* _REQUIRED WORK_
Every line below that carries the word "just" needs to be copied.

[DATA FOR THE TASK]

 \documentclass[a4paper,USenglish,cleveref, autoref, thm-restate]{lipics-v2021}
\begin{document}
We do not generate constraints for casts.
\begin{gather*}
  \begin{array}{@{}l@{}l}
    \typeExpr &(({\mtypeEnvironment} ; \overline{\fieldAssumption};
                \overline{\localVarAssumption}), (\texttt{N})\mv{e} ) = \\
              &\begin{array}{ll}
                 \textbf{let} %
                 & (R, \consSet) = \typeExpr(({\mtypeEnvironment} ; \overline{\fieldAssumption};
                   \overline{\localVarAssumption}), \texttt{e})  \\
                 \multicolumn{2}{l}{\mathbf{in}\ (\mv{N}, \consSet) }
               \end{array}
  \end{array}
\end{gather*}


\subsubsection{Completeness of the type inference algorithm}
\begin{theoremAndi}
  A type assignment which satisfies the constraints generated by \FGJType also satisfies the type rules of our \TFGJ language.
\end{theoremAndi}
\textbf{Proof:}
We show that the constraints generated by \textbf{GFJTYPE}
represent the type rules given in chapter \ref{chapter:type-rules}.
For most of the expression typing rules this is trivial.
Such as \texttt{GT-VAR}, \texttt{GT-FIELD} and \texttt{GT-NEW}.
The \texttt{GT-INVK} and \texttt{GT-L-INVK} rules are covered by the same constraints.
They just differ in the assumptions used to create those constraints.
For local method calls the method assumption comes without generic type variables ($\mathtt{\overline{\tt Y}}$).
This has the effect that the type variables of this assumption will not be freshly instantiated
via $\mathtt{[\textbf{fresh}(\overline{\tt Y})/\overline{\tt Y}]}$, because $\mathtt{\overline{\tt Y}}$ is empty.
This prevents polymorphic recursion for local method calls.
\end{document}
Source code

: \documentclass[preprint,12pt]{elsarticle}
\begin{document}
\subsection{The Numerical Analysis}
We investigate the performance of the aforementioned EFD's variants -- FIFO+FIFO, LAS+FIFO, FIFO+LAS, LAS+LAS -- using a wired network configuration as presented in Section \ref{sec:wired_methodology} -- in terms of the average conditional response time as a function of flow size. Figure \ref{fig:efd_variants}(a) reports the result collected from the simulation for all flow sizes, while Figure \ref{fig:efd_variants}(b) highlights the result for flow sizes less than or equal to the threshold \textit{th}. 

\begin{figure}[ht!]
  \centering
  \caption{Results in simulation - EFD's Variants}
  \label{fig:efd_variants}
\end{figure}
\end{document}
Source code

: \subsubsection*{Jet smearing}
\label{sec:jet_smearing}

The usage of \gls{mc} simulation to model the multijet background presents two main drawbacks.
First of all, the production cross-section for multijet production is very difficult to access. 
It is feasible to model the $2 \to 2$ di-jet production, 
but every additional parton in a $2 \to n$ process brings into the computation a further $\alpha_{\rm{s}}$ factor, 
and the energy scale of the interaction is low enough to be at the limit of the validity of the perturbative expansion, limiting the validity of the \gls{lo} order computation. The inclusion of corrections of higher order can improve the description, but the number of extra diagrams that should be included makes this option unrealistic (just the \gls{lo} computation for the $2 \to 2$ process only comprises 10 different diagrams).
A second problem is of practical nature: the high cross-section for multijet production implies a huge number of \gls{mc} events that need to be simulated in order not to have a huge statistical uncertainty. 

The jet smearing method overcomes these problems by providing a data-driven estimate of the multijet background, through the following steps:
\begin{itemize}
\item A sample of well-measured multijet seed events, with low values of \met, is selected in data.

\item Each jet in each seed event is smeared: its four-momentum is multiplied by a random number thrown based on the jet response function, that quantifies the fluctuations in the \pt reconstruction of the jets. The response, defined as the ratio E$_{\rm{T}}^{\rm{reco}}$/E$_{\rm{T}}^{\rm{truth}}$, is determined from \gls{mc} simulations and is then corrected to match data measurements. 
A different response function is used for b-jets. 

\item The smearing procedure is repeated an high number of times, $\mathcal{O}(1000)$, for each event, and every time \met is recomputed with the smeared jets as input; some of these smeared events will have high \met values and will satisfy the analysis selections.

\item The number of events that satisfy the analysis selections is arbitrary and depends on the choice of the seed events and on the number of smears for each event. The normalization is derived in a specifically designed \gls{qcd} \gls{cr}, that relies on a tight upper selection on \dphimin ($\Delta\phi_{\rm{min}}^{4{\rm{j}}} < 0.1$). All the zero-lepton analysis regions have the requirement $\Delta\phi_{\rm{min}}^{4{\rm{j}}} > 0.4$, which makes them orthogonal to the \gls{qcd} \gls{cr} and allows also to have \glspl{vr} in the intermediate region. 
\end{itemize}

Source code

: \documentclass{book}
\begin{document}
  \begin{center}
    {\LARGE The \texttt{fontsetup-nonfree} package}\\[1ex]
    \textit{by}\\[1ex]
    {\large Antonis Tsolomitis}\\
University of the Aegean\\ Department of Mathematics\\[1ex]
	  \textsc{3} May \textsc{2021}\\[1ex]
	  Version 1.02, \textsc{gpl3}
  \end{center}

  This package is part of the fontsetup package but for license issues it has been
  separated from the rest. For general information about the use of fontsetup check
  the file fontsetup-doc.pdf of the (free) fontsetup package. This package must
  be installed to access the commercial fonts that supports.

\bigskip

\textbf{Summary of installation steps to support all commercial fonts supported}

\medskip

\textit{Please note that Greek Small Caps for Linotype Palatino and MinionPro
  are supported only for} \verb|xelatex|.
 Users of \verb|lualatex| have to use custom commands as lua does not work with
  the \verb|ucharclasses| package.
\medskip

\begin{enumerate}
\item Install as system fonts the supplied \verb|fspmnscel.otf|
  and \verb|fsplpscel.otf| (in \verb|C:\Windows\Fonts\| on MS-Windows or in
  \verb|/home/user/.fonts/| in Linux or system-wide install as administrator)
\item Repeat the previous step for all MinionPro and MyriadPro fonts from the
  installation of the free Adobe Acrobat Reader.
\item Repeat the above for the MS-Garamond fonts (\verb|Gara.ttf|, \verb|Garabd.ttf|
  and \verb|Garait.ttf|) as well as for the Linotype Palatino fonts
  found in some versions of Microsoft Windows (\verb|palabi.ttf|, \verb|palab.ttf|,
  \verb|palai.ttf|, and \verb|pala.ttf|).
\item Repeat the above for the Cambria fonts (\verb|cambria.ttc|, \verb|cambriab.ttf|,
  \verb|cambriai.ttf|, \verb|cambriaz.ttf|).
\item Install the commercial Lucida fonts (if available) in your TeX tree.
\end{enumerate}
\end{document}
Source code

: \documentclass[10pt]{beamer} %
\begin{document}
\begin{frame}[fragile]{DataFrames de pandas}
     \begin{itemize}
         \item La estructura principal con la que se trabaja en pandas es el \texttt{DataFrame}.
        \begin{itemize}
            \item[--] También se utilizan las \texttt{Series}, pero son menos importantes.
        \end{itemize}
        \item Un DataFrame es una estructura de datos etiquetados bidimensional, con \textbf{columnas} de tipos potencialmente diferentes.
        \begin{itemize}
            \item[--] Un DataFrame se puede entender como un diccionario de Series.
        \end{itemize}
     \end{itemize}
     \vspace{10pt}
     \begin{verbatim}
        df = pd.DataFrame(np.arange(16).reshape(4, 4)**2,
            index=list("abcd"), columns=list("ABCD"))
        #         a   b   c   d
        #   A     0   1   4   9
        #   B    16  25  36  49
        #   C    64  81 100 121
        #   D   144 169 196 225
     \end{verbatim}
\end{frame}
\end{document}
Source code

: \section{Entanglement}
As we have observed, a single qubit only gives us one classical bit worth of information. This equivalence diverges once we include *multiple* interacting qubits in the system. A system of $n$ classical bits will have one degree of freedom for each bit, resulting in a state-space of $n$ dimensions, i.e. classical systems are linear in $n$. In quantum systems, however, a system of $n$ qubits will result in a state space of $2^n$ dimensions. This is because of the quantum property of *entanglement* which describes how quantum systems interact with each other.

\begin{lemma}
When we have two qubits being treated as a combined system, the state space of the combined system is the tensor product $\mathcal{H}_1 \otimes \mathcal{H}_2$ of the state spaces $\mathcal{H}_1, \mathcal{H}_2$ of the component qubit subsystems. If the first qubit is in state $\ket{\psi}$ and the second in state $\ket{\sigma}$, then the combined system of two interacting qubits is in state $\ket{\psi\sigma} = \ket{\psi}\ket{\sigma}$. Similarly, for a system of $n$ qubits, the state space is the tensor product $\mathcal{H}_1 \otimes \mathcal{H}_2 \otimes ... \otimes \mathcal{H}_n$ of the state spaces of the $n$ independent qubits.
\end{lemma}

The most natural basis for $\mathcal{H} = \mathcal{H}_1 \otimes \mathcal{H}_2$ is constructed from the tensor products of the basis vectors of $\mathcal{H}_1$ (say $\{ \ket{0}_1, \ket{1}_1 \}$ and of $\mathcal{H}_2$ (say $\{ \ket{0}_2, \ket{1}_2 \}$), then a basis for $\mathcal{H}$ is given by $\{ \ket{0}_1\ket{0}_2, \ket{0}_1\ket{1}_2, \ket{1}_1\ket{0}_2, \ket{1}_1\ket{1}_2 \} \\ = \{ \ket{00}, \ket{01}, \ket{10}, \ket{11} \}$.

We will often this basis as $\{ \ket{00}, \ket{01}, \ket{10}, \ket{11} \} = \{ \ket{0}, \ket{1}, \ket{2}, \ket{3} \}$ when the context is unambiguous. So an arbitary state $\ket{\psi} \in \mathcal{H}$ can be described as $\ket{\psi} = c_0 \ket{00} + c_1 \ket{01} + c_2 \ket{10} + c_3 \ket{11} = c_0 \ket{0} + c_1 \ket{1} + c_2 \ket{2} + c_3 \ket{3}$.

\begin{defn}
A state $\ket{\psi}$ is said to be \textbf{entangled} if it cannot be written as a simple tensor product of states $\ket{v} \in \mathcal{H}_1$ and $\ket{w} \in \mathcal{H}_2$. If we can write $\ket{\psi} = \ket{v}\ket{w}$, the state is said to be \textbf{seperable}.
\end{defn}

[/DATA FOR THE TASK]

* _ANSWER FOR THIS EXERCISE_
They just differ in the assumptions used to create those constraints.
and the energy scale of the interaction is low enough to be at the limit of the validity of the perturbative expansion, limiting the validity of the \gls{lo} order computation. The inclusion of corrections of higher order can improve the description, but the number of extra diagrams that should be included makes this option unrealistic (just the \gls{lo} computation for the $2 \to 2$ process only comprises 10 different diagrams).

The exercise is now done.